There have been a few days that I've had to eat school lunch. There is one semi-healthy choice on the menu each day: a baked potato. This is assuming that I eat 1/2 of it, don't load it, and skip on my sides. I stopped getting this last year because three other teachers and I ate them and we all got stomachaches plus other unmentionable side effects. Now my option is a chicken sandwich, which thankfully is edible- not nutritious- but I can eat it without feeling  sick afterwards.

For our kids on government assistance, they don't have this option. They are REQUIRED to pick out two sides- one has to be a vegetable. Guess what counts as a veggie? Potatoes. Guess what is served every day? Potatoes. Mashed and loaded with butter. Or fried- as in FRENCH FRIES COUNT AS A VEGETABLE. Sure, there might be the occasional day of carrot sticks, but guess what the kids don't put on their trays? Ding ding ding ding ding ding- Common Sense Bell (all credit goes to Dr. Smith for this phrase.)


I am not above the law- if I ate this way I would weigh 400 pounds too! Thankfully, I had a mother who made my lunch and cooked dinner for my family every night. I learned what to eat and what not to eat through her example and advice. No, I am not 105 lbs and yes, I occasionally indulge in pizza, french fries, ice cream and the like. I should exercise more. BUT I know what the basics are. I monitor what I eat during the week and try to not over do it on the weekends. My mother set me up for success.

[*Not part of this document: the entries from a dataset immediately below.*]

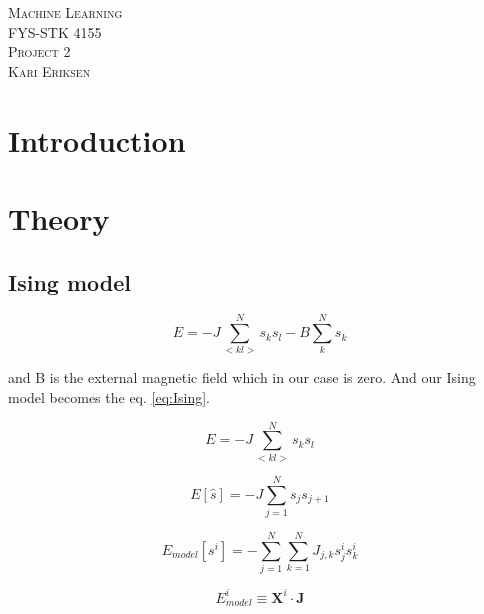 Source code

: \documentclass[a4paper,12pt, english]{article}
\begin{document}
\begin{titlepage}
\begin{center}
\textsc{\Large Machine Learning}\\[0.2cm]
\textsc{FYS-STK 4155}\\[1.0cm]
\textsc{\Large Project 2}\\[0.2cm]
\textsc{Kari Eriksen}\\[1.0cm]

\begin{abstract}

\end{abstract}

\end{center}
\end{titlepage}

\tableofcontents

\newpage

\section{Introduction}

\section{Theory}

\subsection{Ising model}

\begin{equation}
E = -J \sum_{<kl>}^N s_k s_l - B \sum_k^N s_k
\end{equation}

and B is the external magnetic field which in our case is zero. And our Ising model becomes the eq. \ref{eq:Ising}.

\begin{equation} \label{eq:Ising}
E = -J \sum_{<kl>}^N s_k s_l
\end{equation}

\begin{equation}
E[\hat{s}] = -J \sum_{j=1}^N s_j s_{j+1}
\end{equation}

\begin{equation}
E_{model}[s^i] = -\sum_{j=1}^N \sum_{k=1}^N J_{j,k} s_j^i s_k^i
\end{equation}

\begin{equation}
E_{model}^i \equiv \mathbf{X}^i \cdot \mathbf{J}
\end{equation}
\end{document}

Many of these kids have parents that are A) working two jobs- one through the night- and so the kids are left to fend for themselves for dinner and/or B) working, and after a long day of work, the drivethru at McDonalds is a faster, easier, more crowd pleasing option than going home to prepare a meal. Now, more than likely I will be a working mother. I completely empathize here because the last thing I want to do some nights is make dinner for Mike and I after a particularly stringent day (and that is without kids!) I understand it isn't easy-- but easy is not always right!

On top of this, the crap that is served in cafeterias is CHEAP. Times are tough, the state just cut our education budget by hundreds of millions of dollars, and serving kids nutritious foods doesn't fit into that because it can be costly.

I often wonder what serving a nutritious meal at lunch (followed by a 15 minute nap time) would do for our kid's test scores. Imagine how much more energy they would have to participate in the after lunch math lesson if they had grilled chicken and a salad versus nachos and a chocolate chip cookie?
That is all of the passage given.